By Randy Wright - | Sep 10, 2012

”Rambo”It was a triumph for social media, but a defeat for intelligence. Authorities used Facebook to track down two wannabe Rambos who rigged up dangerous spiked booby-traps in a popular Provo Canyon hiking area. Benjamin Rukowski, 20, was convicted of a Class A misdemeanor for his part, but not before his lawyer impaled common sense.

If you’ve never seen Rambo, Stallone rigs up sharp, wooden stakes in various ways to ventilate his redneck pursuers. It’s only a movie, so it’s OK to cheer the hero. The blood is fake.

Not so much in real life. When 4th District Judge Lynn Davis leaned over the bench and asked Rukowski what the heck he was thinking, Rukowski replied that he had only been “fooling around” and “not thinking correctly.” Give Rukowski credit. This is the right thing to say to a judge who is about to slap you of a third-degree felony. Rukowski went on to plead guilty to reckless endangerment, a class A misdemeanor. His pal, Kai Christensen, hasn’t figured out what to say yet.

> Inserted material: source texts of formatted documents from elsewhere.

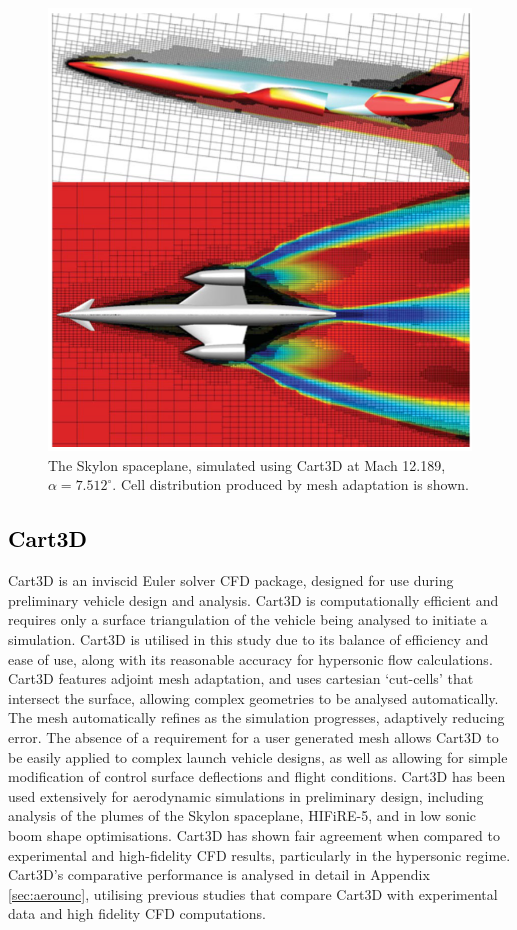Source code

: \begin{figure}[!ht]
	\centering
	\includegraphics[width=0.6\linewidth]{figures/2_literature-review/Skylon-Cart3D}
	\caption{The Skylon spaceplane, simulated using Cart3D at Mach 12.189, $\alpha=7.512^\circ$\cite{Mehta2016}. Cell distribution produced by mesh adaptation is shown.}
	\label{fig:Skylon-Cart3D}
\end{figure}

\textcolor{black}{
\subsection{Cart3D}\label{sec:Cart3d}
}
\noindent
Cart3D is an inviscid Euler solver CFD package, designed for use during preliminary vehicle design and analysis\cite{Almosnino2016}. Cart3D is computationally efficient and requires only a surface triangulation of the vehicle being analysed to initiate a simulation. Cart3D is utilised in this study due to its balance of efficiency and ease of use, along with its reasonable accuracy for hypersonic flow calculations\cite{Abeynayake2013a,Ward2018,Kiris2011}. Cart3D features adjoint mesh adaptation, and uses cartesian `cut-cells' that intersect the surface, allowing complex geometries to be analysed automatically. The mesh automatically refines as the simulation progresses, adaptively reducing error. The absence of a requirement for a user generated mesh allows Cart3D to be easily applied to complex launch vehicle designs, as well as allowing for simple modification of control surface deflections and flight conditions. 
Cart3D has been used extensively for aerodynamic simulations in preliminary design, including analysis of the plumes of the Skylon spaceplane\cite{Mehta2016}, HIFiRE-5\cite{Kimmel2010}, and in low sonic boom shape optimisations\cite{Aftosmis2011}. 
Cart3D has shown fair agreement when compared to experimental and high-fidelity CFD results\cite{Abeynayake2013a,Ward2018,Kiris2011}, particularly in the hypersonic regime. Cart3D's comparative performance is analysed in detail in Appendix \ref{sec:aerounc}, utilising previous studies that compare Cart3D with experimental data and high fidelity CFD computations. 




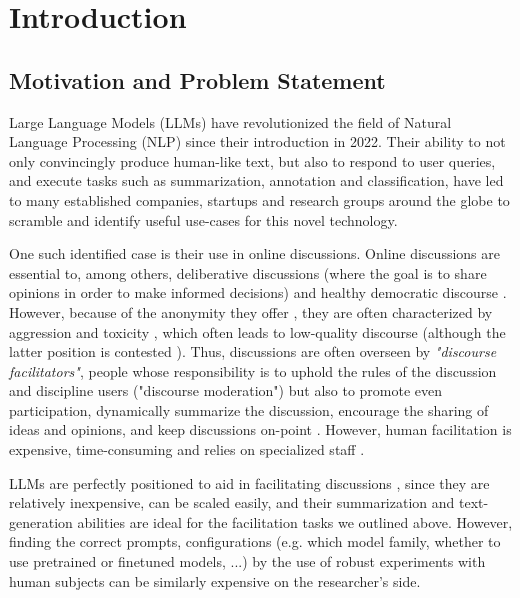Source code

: %
\chapter{Introduction}
\label{sec:intro}

\section{Motivation and Problem Statement}
\label{sec:intro:motivation}

Large Language Models (LLMs) have revolutionized the field of Natural Language Processing (NLP) since their introduction in 2022. Their ability to not only convincingly produce human-like text, but also to respond to user queries, and execute tasks such as summarization, annotation and classification, have led to many established companies, startups and research groups around the globe to scramble and identify useful use-cases for this novel technology.

One such identified case is their use in online discussions. Online discussions are essential to, among others, deliberative discussions \cite{small2021polis} (where the goal is to share opinions in order to make informed decisions) and healthy democratic discourse \cite{WrightDemocracy, Janssen2005, Papacharissi2004DemocracyOC}. However, because of the anonymity they offer \cite{Avalle2024PersistentIP}, they are often characterized by aggression and toxicity \cite{XiaToxicity}, which often leads to low-quality discourse \cite{WrightDemocracy} (although the latter position is contested \cite{Papacharissi2004DemocracyOC}). Thus, discussions are often overseen by \textit{"discourse facilitators"}, people whose responsibility is to uphold the rules of the discussion and discipline users ("discourse moderation") but also to promote even participation, dynamically summarize the discussion, encourage the sharing of ideas and opinions, and keep discussions on-point \cite{Harvard2024, Wang2008StudentfacilitatorsRI}. However, human facilitation is expensive, time-consuming and relies on specialized staff \cite{small-polis-llm}.

LLMs are perfectly positioned to aid in facilitating discussions \cite{small-polis-llm}, since they are relatively inexpensive, can be scaled easily, and their summarization and text-generation abilities are ideal for the facilitation tasks we outlined above. However, finding the correct prompts, configurations (e.g. which model family, whether to use pretrained or finetuned models, ...) by the use of robust experiments with human subjects can be similarly expensive on the researcher's side.

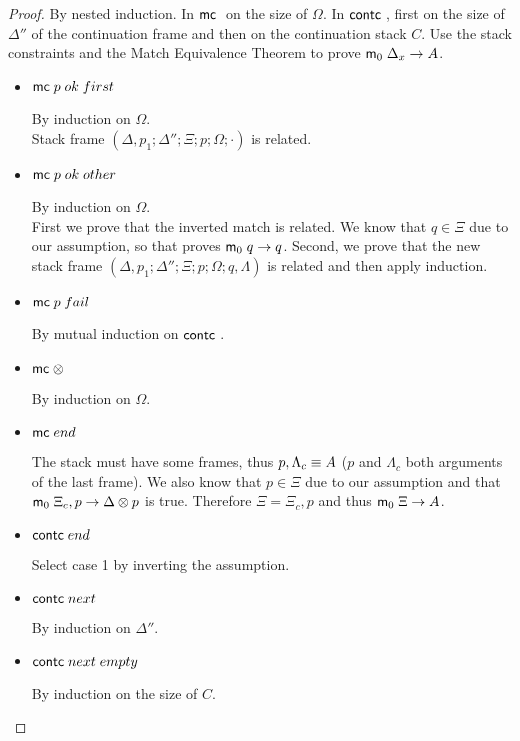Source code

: \begin{proof}
   By nested induction. In $\mathsf{mc} \;$ on the size of $\Omega$. In $\mathsf{contc} \;$, first on the size of $\Delta''$ of the continuation frame and then on the continuation stack $C$. Use the stack constraints and the Match Equivalence Theorem to prove $\mathsf{m}_0 \; \Delta_x \rightarrow A$.
   
   \begin{itemize}
      \item $\mathsf{mc} \; p \; ok \; first$
      
      By induction on $\Omega$.\\
      Stack frame $(\Delta, p_1; \Delta''; \Xi; p; \Omega; \cdot)$ is related. \\
      
      \item $\mathsf{mc} \; p \; ok \; other$
      
      By induction on $\Omega$.\\
      First we prove that the inverted match is related. We know that
      $q \in \Xi$ due to our assumption, so that proves $\mathsf{m}_0 \; q \rightarrow q$. Second, we prove that the new stack frame $(\Delta, p_1; \Delta''; \Xi; p; \Omega; q, \Lambda)$ is related and then apply induction.
      
      \item $\mathsf{mc} \; p \; fail$
      
      By mutual induction on $\mathsf{contc} \;$.
      
      \item $\mathsf{mc} \; \otimes$
      
      By induction on $\Omega$. \\
      
      \item $\mathsf{mc} \; end$
      
      The stack must have some frames, thus $p, \Lambda_c \equiv A$ ($p$ and $\Lambda_c$ both arguments of the last frame). We also know that $p \in \Xi$ due to our assumption and that $\mathsf{m}_0 \; \Xi_c, p \rightarrow \Delta \otimes p$ is true. Therefore $\Xi = \Xi_c, p$ and thus $\mathsf{m}_0 \; \Xi \rightarrow A$.
      
      \item $\mathsf{contc} \; end$
      
      Select case 1 by inverting the assumption.
      
      \item $\mathsf{contc} \; next$
      
      By induction on $\Delta''$.\\
      
      \item $\mathsf{contc} \; next \; empty$
      
      By induction on the size of $C$.
      
   \end{itemize}
\end{proof}

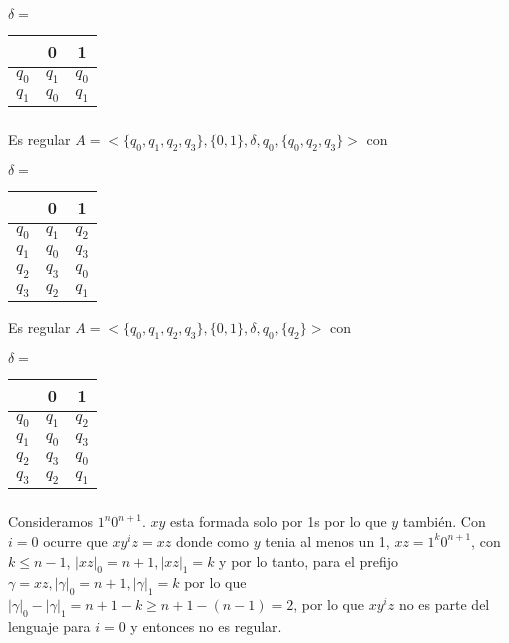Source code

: $\delta = $

\begin{tabular}{c | c | c}
		& 0		& 1 	\\
\hline
$q_0$	& $q_1$	& $q_0$ \\
$q_1$	& $q_0$	& $q_1$ \\
\end{tabular}

\subsubsection{}
Es regular $A = <\{q_0,q_1,q_2,q_3\}, \{0,1\}, \delta, q_0, \{q_0,q_2,q_3\}>$ con

$\delta = $

\begin{tabular}{c | c | c}
		& 0		& 1 	\\
\hline
$q_0$	& $q_1$	& $q_2$ \\
$q_1$	& $q_0$	& $q_3$ \\
$q_2$	& $q_3$	& $q_0$ \\
$q_3$	& $q_2$	& $q_1$ \\
\end{tabular}


Es regular $A = <\{q_0,q_1,q_2,q_3\}, \{0,1\}, \delta, q_0, \{q_2\}>$ con

$\delta = $

\begin{tabular}{c | c | c}
		& 0		& 1 	\\
\hline
$q_0$	& $q_1$	& $q_2$ \\
$q_1$	& $q_0$	& $q_3$ \\
$q_2$	& $q_3$	& $q_0$ \\
$q_3$	& $q_2$	& $q_1$ \\
\end{tabular}

\subsubsection{}
Consideramos $1^n0^{n+1}$. $xy$ esta formada solo por 1s por lo que $y$ también. Con $i = 0$ ocurre que $xy^iz = xz$ donde como $y$ tenia al menos un 1, $xz = 1^k0^{n+1}$, con $k \leq n - 1$, $|xz|_0 = n + 1, |xz|_1 = k$ y por lo tanto, para el prefijo $\gamma = xz, |\gamma|_0 = n + 1, |\gamma|_1 = k$ por lo que $|\gamma|_0 - |\gamma|_1 = n + 1 - k \geq n + 1 - (n - 1) = 2$, por lo que $xy^iz$ no es parte del lenguaje para $i = 0$ y entonces no es regular.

But here’s what gets me: Rukowski’s lawyer, Richard Gale, told the judge with a straight face that the booby-traps were not intended to hurt anyone. The men were just playing “military games” when they built defenses for their shelter, Gale said. “They didn’t think about how serious the consequences could be.”

Are you kidding? Thinking about consequences is precisely the point of booby-trap design. If a person trips Wire A, he gets stabbed by Spike B. The process of building a booby-trap requires the envisioning of consequences; it is not an afterthought. There’s got to be a lawyer joke in here somewhere.